#### TASK PROMPT
Take from the records below each line that holds "masjid".

━━ WORKING DATA

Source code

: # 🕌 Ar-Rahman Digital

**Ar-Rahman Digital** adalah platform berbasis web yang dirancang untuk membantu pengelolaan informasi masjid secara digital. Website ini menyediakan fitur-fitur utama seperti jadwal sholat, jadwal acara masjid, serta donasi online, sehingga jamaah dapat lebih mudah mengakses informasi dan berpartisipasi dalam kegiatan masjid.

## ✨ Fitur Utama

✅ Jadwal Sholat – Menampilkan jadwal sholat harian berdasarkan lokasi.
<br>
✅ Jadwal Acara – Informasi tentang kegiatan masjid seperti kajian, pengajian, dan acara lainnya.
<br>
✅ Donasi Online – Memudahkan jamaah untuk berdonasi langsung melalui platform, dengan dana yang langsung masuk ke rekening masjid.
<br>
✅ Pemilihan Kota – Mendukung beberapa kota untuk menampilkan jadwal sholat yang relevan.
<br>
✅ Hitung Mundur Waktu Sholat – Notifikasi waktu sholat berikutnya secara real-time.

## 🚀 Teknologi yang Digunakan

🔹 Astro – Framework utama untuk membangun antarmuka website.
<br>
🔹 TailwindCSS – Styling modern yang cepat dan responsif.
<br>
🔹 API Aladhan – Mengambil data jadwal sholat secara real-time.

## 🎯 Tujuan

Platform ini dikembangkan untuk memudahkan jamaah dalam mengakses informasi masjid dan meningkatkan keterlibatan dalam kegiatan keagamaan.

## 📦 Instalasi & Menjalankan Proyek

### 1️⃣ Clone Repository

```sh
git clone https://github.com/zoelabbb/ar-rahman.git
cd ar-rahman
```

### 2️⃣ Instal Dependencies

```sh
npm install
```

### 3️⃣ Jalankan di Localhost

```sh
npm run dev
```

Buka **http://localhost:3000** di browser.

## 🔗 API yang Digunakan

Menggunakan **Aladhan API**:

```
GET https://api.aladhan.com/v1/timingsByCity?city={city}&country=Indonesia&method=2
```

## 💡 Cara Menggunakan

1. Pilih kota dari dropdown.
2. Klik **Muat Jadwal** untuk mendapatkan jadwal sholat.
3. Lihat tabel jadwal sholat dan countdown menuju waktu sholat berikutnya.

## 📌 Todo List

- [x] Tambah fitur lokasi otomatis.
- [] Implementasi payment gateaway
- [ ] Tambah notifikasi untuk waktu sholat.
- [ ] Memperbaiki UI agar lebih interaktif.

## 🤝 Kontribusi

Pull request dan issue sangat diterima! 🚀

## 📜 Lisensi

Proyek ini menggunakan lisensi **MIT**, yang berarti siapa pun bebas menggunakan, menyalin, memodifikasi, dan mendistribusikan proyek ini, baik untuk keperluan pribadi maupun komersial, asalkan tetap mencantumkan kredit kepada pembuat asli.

━━━━

#### TASK ANSWER
**Ar-Rahman Digital** adalah platform berbasis web yang dirancang untuk membantu pengelolaan informasi masjid secara digital. Website ini menyediakan fitur-fitur utama seperti jadwal sholat, jadwal acara masjid, serta donasi online, sehingga jamaah dapat lebih mudah mengakses informasi dan berpartisipasi dalam kegiatan masjid.
✅ Jadwal Acara – Informasi tentang kegiatan masjid seperti kajian, pengajian, dan acara lainnya.
✅ Donasi Online – Memudahkan jamaah untuk berdonasi langsung melalui platform, dengan dana yang langsung masuk ke rekening masjid.
Platform ini dikembangkan untuk memudahkan jamaah dalam mengakses informasi masjid dan meningkatkan keterlibatan dalam kegiatan keagamaan.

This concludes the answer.